Мошка затрясло. Смотрел затравленно, как крыса из муки. Даже голос упал:
«Говоришь, Мафтей… Правду говоришь. Я по-своему прав, но и с горемычным цыганом надо по-честному обойтись. Таков мир».
«Таков, таков, — поощрял я. — Мне, знаешь ли, вспомнился случай из детства. Я рос возле мниха Аввакума, жившего в зарецкой пещере, может, помнишь?»

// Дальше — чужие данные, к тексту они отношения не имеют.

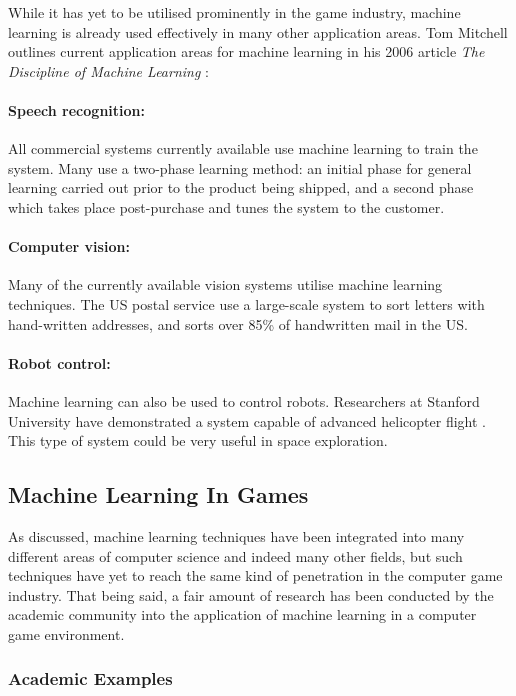 \documentclass[a4paper,oneside]{report}
\begin{document}
While it has yet to be utilised prominently in the game industry, machine learning is already used effectively in many other application areas. Tom Mitchell outlines current application areas for machine learning in his 2006 article \emph{The Discipline of Machine Learning} \cite{Mitchell:2006fv}:

\paragraph{Speech recognition:} All commercial systems currently available use machine learning to train the system. Many use a two-phase learning method: an initial phase for general learning carried out prior to the product being shipped, and a second phase which takes place post-purchase and tunes the system to the customer.

\paragraph{Computer vision:} Many of the currently available vision systems utilise machine learning techniques. The US postal service use a large-scale system to sort letters with hand-written addresses, and sorts over 85\% of handwritten mail in the US.

\paragraph{Robot control:} Machine learning can also be used to control robots. Researchers at Stanford University have demonstrated a system capable of advanced helicopter flight \cite{Ng:2004dz, Abbeel07anapplication, Abbeel:fu}. This type of system could be very useful in space exploration.

\subsection{Machine Learning In Games}

As discussed, machine learning techniques have been integrated into many different areas of computer science and indeed many other fields, but such techniques have yet to reach the same kind of penetration in the computer game industry. That being said, a fair amount of research has been conducted by the academic community into the application of machine learning in a computer game environment. 

\subsubsection{Academic Examples}
\end{document}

«Как же, его еще звали Авва-Крот».
«Верно. И вот пришли к нему двое на суд. Выслушал Аввакум первого и говорит ему: «Ты прав». Второго выслушал: «И ты прав». Тогда вмешалась жена одного из них: «Отче праведный, не может быть, чтобы они оба были правы». — «Хм, и ты права, сестрица…»
Мошко засмеялся дребезжащим голосом, будто кто-то горшок скреб.
«Развлек ты меня перед шабатом. Увы, у каждого своя правда, или правдица… В придачу я расскажу историю из своего детства. Меня в хедере[309] называли Мойшей-дурачком. Такой я был забитый и глуповатый на вид. Приставили к нам нового учителя. Услышал тот, как меня дразнят, и спрашивает: «Почему вы его дураком обзываете?» — «Потому что он дурак и есть. Если дать ему большую медную монету в пять геллеров и маленькую в десять, он выберет пять, так как думает, что это больше». Учитель вытянул две монеты и протянул мне: «Что выберешь, то твое».